## THE PROBLEM
Please reproduce every record exactly as written, leaving out the pictures.

(Stored data)
►
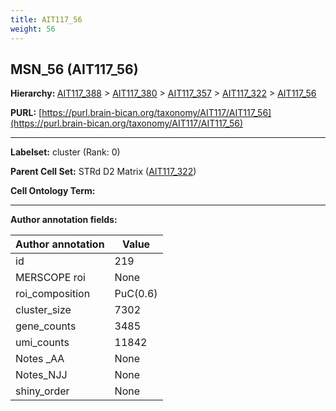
 ```yaml
---
title: AIT117_56
weight: 56
---
```

## MSN_56 (AIT117_56)
<b>Hierarchy: </b>
[AIT117_388](../AIT117_388) >
[AIT117_380](../AIT117_380) >
[AIT117_357](../AIT117_357) >
[AIT117_322](../AIT117_322) >
[AIT117_56](../AIT117_56)

**PURL:** [https://purl.brain-bican.org/taxonomy/AIT117/AIT117_56](https://purl.brain-bican.org/taxonomy/AIT117/AIT117_56)

---


**Labelset:** cluster (Rank: 0)

**Parent Cell Set:** STRd D2 Matrix ([AIT117_322](../AIT117_322))



**Cell Ontology Term:** 

[MARKER GENES.]: #


---

[TRANSFERRED ANNOTATIONS.]: #


[AUTHOR ANNOTATION FIELDS.]: #


**Author annotation fields:**

| Author annotation | Value |
|-------------------|-------|
|id|219|
|MERSCOPE roi|None|
|roi_composition|PuC(0.6) | PuR(0.38)|
|cluster_size|7302|
|gene_counts|3485|
|umi_counts|11842|
|Notes _AA|None|
|Notes_NJJ|None|
|shiny_order|None|
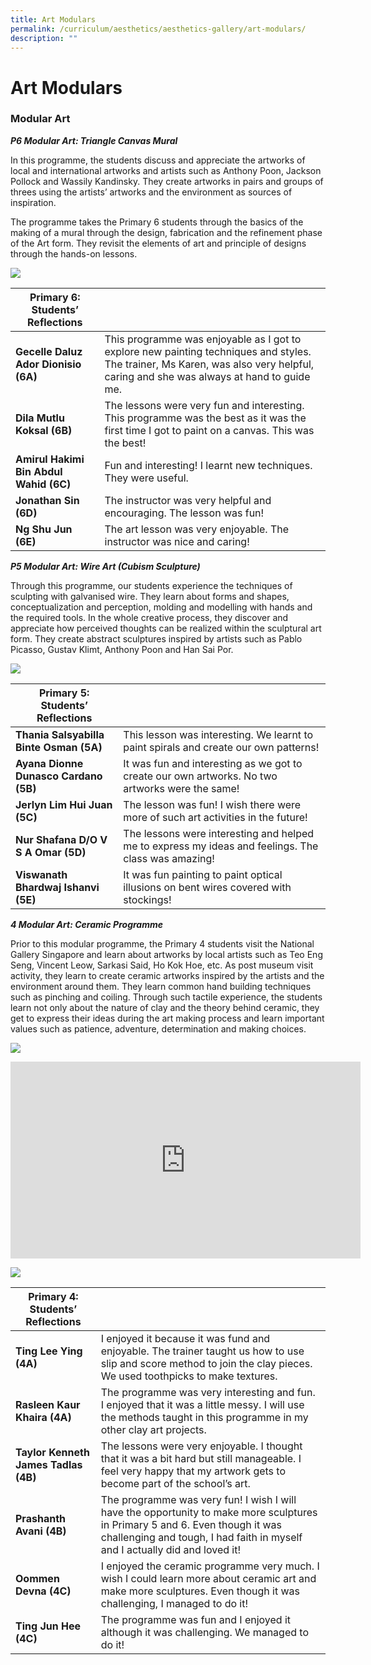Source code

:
 ```yaml
---
title: Art Modulars
permalink: /curriculum/aesthetics/aesthetics-gallery/art-modulars/
description: ""
---
```

# **Art Modulars**

### Modular Art

**_P6 Modular Art: Triangle Canvas Mural_**

In this programme, the students discuss and appreciate the artworks of local and international artworks and artists such as Anthony Poon, Jackson Pollock and Wassily Kandinsky. They create artworks in pairs and groups of threes using the artists’ artworks and the environment as sources of inspiration.

The programme takes the Primary 6 students through the basics of the making of a mural through the design, fabrication and the refinement phase of the Art form. They revisit the elements of art and principle of designs through the hands-on lessons.

![](/images/P6%20Art%20mordular_2019_01.jpg)

| Primary 6: Students’ Reflections 	|  	|
|---	|---	|
| **Gecelle Daluz Ador Dionisio (6A)** 	| This programme was enjoyable as I got to explore new painting techniques and styles. The trainer, Ms Karen, was also very helpful, caring and she was always at hand to guide me. 	|
| **Dila Mutlu Koksal (6B)** 	| The lessons were very fun and interesting. This programme was the best as it was the first time I got to paint on a canvas. This was the best! 	|
| **Amirul Hakimi Bin Abdul Wahid (6C)** 	| Fun and interesting! I learnt new techniques. They were useful. 	|
| **Jonathan Sin (6D)** 	| The instructor was very helpful and encouraging. The lesson was fun! 	|
| **Ng Shu Jun (6E)** 	| The art lesson was very enjoyable. The instructor was nice and caring! 	|



**_P5 Modular Art: Wire Art (Cubism Sculpture)_**

Through this programme, our students experience the techniques of sculpting with galvanised wire. They learn about forms and shapes, conceptualization and perception, molding and modelling with hands and the required tools. In the whole creative process, they discover and appreciate how perceived thoughts can be realized within the sculptural art form. They create abstract sculptures inspired by artists such as Pablo Picasso, Gustav Klimt, Anthony Poon and Han Sai Por.


![](/images/P5%20Art%20mordular_2019_01.jpg)


| Primary 5: Students’ Reflections 	|  	|
|---	|---	|
| **Thania Salsyabilla Binte Osman (5A)** 	| This lesson was interesting. We learnt to paint spirals and create our own patterns! 	|
| **Ayana Dionne Dunasco Cardano (5B)** 	| It was fun and interesting as we got to create our own artworks. No two artworks were the same! 	|
| **Jerlyn Lim Hui Juan (5C)** 	| The lesson was fun! I wish there were more of such art activities in the future! 	|
| **Nur Shafana D/O V S A Omar (5D)** 	| The lessons were interesting and helped me to express my ideas and feelings. The class was amazing! 	|
| **Viswanath Bhardwaj Ishanvi (5E)** 	| It was fun painting to paint optical illusions on bent wires covered with stockings! 	|


**_4 Modular Art: Ceramic Programme_**  

Prior to this modular programme, the Primary 4 students visit the National Gallery Singapore and learn about artworks by local artists such as Teo Eng Seng, Vincent Leow, Sarkasi Said, Ho Kok Hoe, etc. As post museum visit activity, they learn to create ceramic artworks inspired by the artists and the environment around them. They learn common hand building techniques such as pinching and coiling. Through such tactile experience, the students learn not only about the nature of clay and the theory behind ceramic, they get to express their ideas during the art making process and learn important values such as patience, adventure, determination and making choices.

![](/images/P4%20Art%20mordular_2019_01.jpg)







<iframe width="560" height="315" src="https://www.youtube.com/embed/Gj3yY4tb2yo" title="YouTube video player" frameborder="0" allow="accelerometer; autoplay; clipboard-write; encrypted-media; gyroscope; picture-in-picture" allowfullscreen></iframe>


![](/images/P4%20Art%20mordular_2019_02.jpg)


| Primary 4: Students’ Reflections 	|  	|
|---	|---	|
| **Ting Lee Ying (4A)** 	| I enjoyed it because it was fund and enjoyable. The trainer taught us how to use slip and score method to join the clay pieces. We used toothpicks to make textures. 	|
| **Rasleen Kaur Khaira (4A)** 	| The programme was very interesting and fun. I enjoyed that it was a little messy. I will use the methods taught in this programme in my other clay art projects. 	|
| **Taylor Kenneth James Tadlas (4B)** 	| The lessons were very enjoyable. I thought that it was a bit hard but still manageable. I feel very happy that my artwork gets to become part of the school’s art. 	|
| **Prashanth Avani (4B)** 	| The programme was very fun! I wish I will have the opportunity to make more sculptures in Primary 5 and 6. Even though it was challenging and tough, I had faith in myself and I actually did and loved it! 	|
| **Oommen Devna (4C)** 	| I enjoyed the ceramic programme very much. I wish I could learn more about ceramic art and make more sculptures. Even though it was challenging, I managed to do it! 	|
| **Ting Jun Hee (4C)** 	| The programme was fun and I enjoyed it although it was challenging. We managed to do it! 	|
◄
## FINISHED TASK
 ```yaml
---
title: AIT117_56
weight: 56
---
```

## MSN_56 (AIT117_56)
<b>Hierarchy: </b>
[AIT117_388](../AIT117_388) >
[AIT117_380](../AIT117_380) >
[AIT117_357](../AIT117_357) >
[AIT117_322](../AIT117_322) >
[AIT117_56](../AIT117_56)

**PURL:** [https://purl.brain-bican.org/taxonomy/AIT117/AIT117_56](https://purl.brain-bican.org/taxonomy/AIT117/AIT117_56)

---


**Labelset:** cluster (Rank: 0)

**Parent Cell Set:** STRd D2 Matrix ([AIT117_322](../AIT117_322))



**Cell Ontology Term:** 

[MARKER GENES.]: #


---

[TRANSFERRED ANNOTATIONS.]: #


[AUTHOR ANNOTATION FIELDS.]: #


**Author annotation fields:**

| Author annotation | Value |
|-------------------|-------|
|id|219|
|MERSCOPE roi|None|
|roi_composition|PuC(0.6) | PuR(0.38)|
|cluster_size|7302|
|gene_counts|3485|
|umi_counts|11842|
|Notes _AA|None|
|Notes_NJJ|None|
|shiny_order|None|
Source code

:
 ```yaml
---
title: Art Modulars
permalink: /curriculum/aesthetics/aesthetics-gallery/art-modulars/
description: ""
---
```

# **Art Modulars**

### Modular Art

**_P6 Modular Art: Triangle Canvas Mural_**

In this programme, the students discuss and appreciate the artworks of local and international artworks and artists such as Anthony Poon, Jackson Pollock and Wassily Kandinsky. They create artworks in pairs and groups of threes using the artists’ artworks and the environment as sources of inspiration.

The programme takes the Primary 6 students through the basics of the making of a mural through the design, fabrication and the refinement phase of the Art form. They revisit the elements of art and principle of designs through the hands-on lessons.

![](/images/P6%20Art%20mordular_2019_01.jpg)

| Primary 6: Students’ Reflections 	|  	|
|---	|---	|
| **Gecelle Daluz Ador Dionisio (6A)** 	| This programme was enjoyable as I got to explore new painting techniques and styles. The trainer, Ms Karen, was also very helpful, caring and she was always at hand to guide me. 	|
| **Dila Mutlu Koksal (6B)** 	| The lessons were very fun and interesting. This programme was the best as it was the first time I got to paint on a canvas. This was the best! 	|
| **Amirul Hakimi Bin Abdul Wahid (6C)** 	| Fun and interesting! I learnt new techniques. They were useful. 	|
| **Jonathan Sin (6D)** 	| The instructor was very helpful and encouraging. The lesson was fun! 	|
| **Ng Shu Jun (6E)** 	| The art lesson was very enjoyable. The instructor was nice and caring! 	|



**_P5 Modular Art: Wire Art (Cubism Sculpture)_**

Through this programme, our students experience the techniques of sculpting with galvanised wire. They learn about forms and shapes, conceptualization and perception, molding and modelling with hands and the required tools. In the whole creative process, they discover and appreciate how perceived thoughts can be realized within the sculptural art form. They create abstract sculptures inspired by artists such as Pablo Picasso, Gustav Klimt, Anthony Poon and Han Sai Por.


![](/images/P5%20Art%20mordular_2019_01.jpg)


| Primary 5: Students’ Reflections 	|  	|
|---	|---	|
| **Thania Salsyabilla Binte Osman (5A)** 	| This lesson was interesting. We learnt to paint spirals and create our own patterns! 	|
| **Ayana Dionne Dunasco Cardano (5B)** 	| It was fun and interesting as we got to create our own artworks. No two artworks were the same! 	|
| **Jerlyn Lim Hui Juan (5C)** 	| The lesson was fun! I wish there were more of such art activities in the future! 	|
| **Nur Shafana D/O V S A Omar (5D)** 	| The lessons were interesting and helped me to express my ideas and feelings. The class was amazing! 	|
| **Viswanath Bhardwaj Ishanvi (5E)** 	| It was fun painting to paint optical illusions on bent wires covered with stockings! 	|


**_4 Modular Art: Ceramic Programme_**  

Prior to this modular programme, the Primary 4 students visit the National Gallery Singapore and learn about artworks by local artists such as Teo Eng Seng, Vincent Leow, Sarkasi Said, Ho Kok Hoe, etc. As post museum visit activity, they learn to create ceramic artworks inspired by the artists and the environment around them. They learn common hand building techniques such as pinching and coiling. Through such tactile experience, the students learn not only about the nature of clay and the theory behind ceramic, they get to express their ideas during the art making process and learn important values such as patience, adventure, determination and making choices.

![](/images/P4%20Art%20mordular_2019_01.jpg)







<iframe width="560" height="315" src="https://www.youtube.com/embed/Gj3yY4tb2yo" title="YouTube video player" frameborder="0" allow="accelerometer; autoplay; clipboard-write; encrypted-media; gyroscope; picture-in-picture" allowfullscreen></iframe>


![](/images/P4%20Art%20mordular_2019_02.jpg)


| Primary 4: Students’ Reflections 	|  	|
|---	|---	|
| **Ting Lee Ying (4A)** 	| I enjoyed it because it was fund and enjoyable. The trainer taught us how to use slip and score method to join the clay pieces. We used toothpicks to make textures. 	|
| **Rasleen Kaur Khaira (4A)** 	| The programme was very interesting and fun. I enjoyed that it was a little messy. I will use the methods taught in this programme in my other clay art projects. 	|
| **Taylor Kenneth James Tadlas (4B)** 	| The lessons were very enjoyable. I thought that it was a bit hard but still manageable. I feel very happy that my artwork gets to become part of the school’s art. 	|
| **Prashanth Avani (4B)** 	| The programme was very fun! I wish I will have the opportunity to make more sculptures in Primary 5 and 6. Even though it was challenging and tough, I had faith in myself and I actually did and loved it! 	|
| **Oommen Devna (4C)** 	| I enjoyed the ceramic programme very much. I wish I could learn more about ceramic art and make more sculptures. Even though it was challenging, I managed to do it! 	|
| **Ting Jun Hee (4C)** 	| The programme was fun and I enjoyed it although it was challenging. We managed to do it! 	|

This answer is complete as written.